▸ EXERCISE GOAL
Stop after the line containing "- 4d4) Clock"; retype every line of the data before it exactly, starting from the first.

BEGIN SOURCE MATERIAL

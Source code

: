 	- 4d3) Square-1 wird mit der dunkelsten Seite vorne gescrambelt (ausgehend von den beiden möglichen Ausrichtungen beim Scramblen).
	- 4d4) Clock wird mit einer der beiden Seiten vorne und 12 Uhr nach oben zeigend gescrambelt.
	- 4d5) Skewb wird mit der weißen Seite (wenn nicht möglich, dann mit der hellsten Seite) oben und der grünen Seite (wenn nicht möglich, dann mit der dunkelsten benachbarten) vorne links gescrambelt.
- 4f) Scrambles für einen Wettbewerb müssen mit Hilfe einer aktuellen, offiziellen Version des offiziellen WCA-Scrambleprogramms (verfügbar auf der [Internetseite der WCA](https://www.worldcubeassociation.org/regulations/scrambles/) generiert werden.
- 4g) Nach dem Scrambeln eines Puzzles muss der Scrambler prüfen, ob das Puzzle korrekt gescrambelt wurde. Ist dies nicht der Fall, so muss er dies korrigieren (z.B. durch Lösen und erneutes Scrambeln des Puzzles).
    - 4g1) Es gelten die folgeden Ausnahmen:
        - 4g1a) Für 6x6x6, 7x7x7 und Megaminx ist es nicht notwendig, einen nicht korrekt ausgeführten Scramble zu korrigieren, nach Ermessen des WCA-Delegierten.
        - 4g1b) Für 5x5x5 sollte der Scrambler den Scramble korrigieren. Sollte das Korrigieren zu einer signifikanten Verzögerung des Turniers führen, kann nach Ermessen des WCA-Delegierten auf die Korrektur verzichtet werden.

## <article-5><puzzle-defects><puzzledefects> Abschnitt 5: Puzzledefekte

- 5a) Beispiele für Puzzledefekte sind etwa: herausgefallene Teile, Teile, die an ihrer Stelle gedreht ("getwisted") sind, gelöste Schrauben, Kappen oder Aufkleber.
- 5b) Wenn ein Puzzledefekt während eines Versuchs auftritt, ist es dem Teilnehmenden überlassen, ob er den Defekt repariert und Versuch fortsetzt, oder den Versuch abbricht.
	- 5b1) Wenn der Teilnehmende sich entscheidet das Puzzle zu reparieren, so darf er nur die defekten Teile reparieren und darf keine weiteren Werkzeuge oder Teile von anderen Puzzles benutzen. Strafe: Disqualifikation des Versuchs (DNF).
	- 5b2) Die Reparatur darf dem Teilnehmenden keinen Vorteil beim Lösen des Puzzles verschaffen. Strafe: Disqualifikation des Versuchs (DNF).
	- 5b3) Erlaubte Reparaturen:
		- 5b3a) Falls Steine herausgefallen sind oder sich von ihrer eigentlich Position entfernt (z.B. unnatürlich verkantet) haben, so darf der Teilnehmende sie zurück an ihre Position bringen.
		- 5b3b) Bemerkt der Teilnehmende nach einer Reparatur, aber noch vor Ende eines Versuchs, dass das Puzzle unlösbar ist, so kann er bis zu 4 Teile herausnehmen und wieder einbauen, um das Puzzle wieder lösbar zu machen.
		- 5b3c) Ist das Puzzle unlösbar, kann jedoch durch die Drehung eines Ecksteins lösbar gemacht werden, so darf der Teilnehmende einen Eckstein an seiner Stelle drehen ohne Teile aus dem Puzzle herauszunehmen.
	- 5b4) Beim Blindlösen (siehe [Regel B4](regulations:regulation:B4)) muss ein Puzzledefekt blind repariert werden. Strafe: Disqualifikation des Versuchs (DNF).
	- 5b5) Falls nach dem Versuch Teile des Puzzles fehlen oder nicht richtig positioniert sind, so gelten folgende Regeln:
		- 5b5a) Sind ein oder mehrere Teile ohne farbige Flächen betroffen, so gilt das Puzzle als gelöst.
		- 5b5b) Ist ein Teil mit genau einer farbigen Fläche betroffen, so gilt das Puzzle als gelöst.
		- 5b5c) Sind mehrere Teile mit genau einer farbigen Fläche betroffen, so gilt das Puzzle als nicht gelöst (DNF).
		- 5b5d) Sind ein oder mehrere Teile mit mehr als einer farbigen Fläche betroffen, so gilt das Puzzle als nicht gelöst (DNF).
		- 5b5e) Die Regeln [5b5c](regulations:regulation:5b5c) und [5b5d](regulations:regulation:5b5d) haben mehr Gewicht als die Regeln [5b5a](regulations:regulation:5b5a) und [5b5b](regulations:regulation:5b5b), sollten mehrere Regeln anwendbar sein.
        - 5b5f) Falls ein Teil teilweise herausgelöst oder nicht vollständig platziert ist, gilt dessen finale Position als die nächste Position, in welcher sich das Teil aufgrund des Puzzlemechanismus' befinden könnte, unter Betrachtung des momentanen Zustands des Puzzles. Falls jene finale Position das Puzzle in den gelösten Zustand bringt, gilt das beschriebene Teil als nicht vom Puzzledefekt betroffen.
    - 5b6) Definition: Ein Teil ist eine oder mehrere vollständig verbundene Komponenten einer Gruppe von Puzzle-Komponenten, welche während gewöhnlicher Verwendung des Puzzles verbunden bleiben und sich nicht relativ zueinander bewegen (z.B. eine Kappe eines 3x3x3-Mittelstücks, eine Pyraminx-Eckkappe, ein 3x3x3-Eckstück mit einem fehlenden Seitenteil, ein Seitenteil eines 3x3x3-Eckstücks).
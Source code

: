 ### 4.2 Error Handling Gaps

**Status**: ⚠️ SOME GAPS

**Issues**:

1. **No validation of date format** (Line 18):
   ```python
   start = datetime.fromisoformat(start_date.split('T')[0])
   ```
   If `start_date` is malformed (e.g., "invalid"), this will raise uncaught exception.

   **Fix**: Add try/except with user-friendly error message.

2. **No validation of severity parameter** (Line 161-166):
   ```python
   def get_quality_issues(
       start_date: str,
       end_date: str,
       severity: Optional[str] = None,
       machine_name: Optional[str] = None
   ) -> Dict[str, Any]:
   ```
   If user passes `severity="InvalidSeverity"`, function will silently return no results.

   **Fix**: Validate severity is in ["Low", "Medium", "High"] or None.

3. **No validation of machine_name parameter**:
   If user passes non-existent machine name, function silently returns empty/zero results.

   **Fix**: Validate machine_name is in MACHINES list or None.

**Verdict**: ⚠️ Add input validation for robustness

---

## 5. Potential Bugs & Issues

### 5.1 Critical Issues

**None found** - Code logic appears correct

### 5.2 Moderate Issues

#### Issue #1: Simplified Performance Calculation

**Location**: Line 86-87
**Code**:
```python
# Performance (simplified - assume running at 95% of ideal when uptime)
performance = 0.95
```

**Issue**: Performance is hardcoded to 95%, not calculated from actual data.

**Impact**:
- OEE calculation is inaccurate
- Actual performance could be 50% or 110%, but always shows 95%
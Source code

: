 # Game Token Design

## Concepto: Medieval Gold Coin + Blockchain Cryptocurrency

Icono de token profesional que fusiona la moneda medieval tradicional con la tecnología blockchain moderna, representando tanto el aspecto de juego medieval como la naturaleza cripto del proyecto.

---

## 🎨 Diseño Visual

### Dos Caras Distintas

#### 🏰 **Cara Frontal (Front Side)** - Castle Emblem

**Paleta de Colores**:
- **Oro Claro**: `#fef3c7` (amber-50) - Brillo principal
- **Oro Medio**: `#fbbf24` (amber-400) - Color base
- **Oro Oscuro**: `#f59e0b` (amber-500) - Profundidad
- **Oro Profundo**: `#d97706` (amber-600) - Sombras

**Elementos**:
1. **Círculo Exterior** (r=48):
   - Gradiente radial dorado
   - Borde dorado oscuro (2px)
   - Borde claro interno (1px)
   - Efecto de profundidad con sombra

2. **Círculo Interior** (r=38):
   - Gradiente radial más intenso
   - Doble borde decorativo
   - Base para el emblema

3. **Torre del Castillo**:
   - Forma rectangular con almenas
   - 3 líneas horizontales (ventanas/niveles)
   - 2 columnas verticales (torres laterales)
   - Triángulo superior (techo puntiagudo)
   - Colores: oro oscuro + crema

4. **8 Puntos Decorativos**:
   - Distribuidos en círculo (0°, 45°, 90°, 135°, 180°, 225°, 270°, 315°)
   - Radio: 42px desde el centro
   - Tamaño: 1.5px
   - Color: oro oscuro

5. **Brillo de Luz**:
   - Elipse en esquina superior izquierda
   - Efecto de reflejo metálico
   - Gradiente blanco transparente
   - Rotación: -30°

END SOURCE MATERIAL

▸ WRITTEN ANSWER
Source code

: 	- 4d3) Square-1 wird mit der dunkelsten Seite vorne gescrambelt (ausgehend von den beiden möglichen Ausrichtungen beim Scramblen).
	- 4d4) Clock wird mit einer der beiden Seiten vorne und 12 Uhr nach oben zeigend gescrambelt.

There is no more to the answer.